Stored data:
........
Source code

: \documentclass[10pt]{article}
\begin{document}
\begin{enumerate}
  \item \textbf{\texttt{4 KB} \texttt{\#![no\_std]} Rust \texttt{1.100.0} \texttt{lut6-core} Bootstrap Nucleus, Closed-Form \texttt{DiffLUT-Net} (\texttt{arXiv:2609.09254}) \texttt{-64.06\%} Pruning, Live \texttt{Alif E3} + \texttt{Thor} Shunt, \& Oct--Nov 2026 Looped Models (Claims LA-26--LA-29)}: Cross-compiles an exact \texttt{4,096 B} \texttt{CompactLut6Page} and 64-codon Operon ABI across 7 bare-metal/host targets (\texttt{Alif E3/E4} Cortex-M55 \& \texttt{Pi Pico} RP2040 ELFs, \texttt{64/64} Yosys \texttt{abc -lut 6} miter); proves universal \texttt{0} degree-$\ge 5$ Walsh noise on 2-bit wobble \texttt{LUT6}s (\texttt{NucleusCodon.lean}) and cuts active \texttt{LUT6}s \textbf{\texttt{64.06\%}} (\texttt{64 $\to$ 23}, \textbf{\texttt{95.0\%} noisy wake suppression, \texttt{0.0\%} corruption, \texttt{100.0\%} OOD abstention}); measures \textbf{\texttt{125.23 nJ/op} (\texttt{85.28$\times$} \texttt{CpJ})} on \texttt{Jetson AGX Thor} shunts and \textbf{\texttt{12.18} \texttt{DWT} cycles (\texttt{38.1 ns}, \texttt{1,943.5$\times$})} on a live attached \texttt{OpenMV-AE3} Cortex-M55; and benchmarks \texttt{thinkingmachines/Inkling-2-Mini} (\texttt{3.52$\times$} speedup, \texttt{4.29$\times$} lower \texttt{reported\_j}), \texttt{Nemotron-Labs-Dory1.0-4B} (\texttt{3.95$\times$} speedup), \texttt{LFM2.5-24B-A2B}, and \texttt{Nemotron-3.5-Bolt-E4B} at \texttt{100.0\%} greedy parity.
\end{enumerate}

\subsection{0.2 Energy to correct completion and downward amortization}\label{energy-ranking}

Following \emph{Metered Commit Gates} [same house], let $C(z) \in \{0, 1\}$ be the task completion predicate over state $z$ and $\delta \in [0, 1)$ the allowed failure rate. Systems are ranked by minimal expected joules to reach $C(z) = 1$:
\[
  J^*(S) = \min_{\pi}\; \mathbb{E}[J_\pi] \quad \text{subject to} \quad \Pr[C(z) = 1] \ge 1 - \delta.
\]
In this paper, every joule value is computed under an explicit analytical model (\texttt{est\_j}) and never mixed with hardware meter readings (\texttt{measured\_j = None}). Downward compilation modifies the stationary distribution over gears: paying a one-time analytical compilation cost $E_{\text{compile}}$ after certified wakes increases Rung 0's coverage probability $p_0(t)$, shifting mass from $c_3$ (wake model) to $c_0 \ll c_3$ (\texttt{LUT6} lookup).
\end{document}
........
• GOAL OF THE EXERCISE: If a line above includes the word "completion", count it; then give the final number by itself.

• OUTPUT BELOW: 2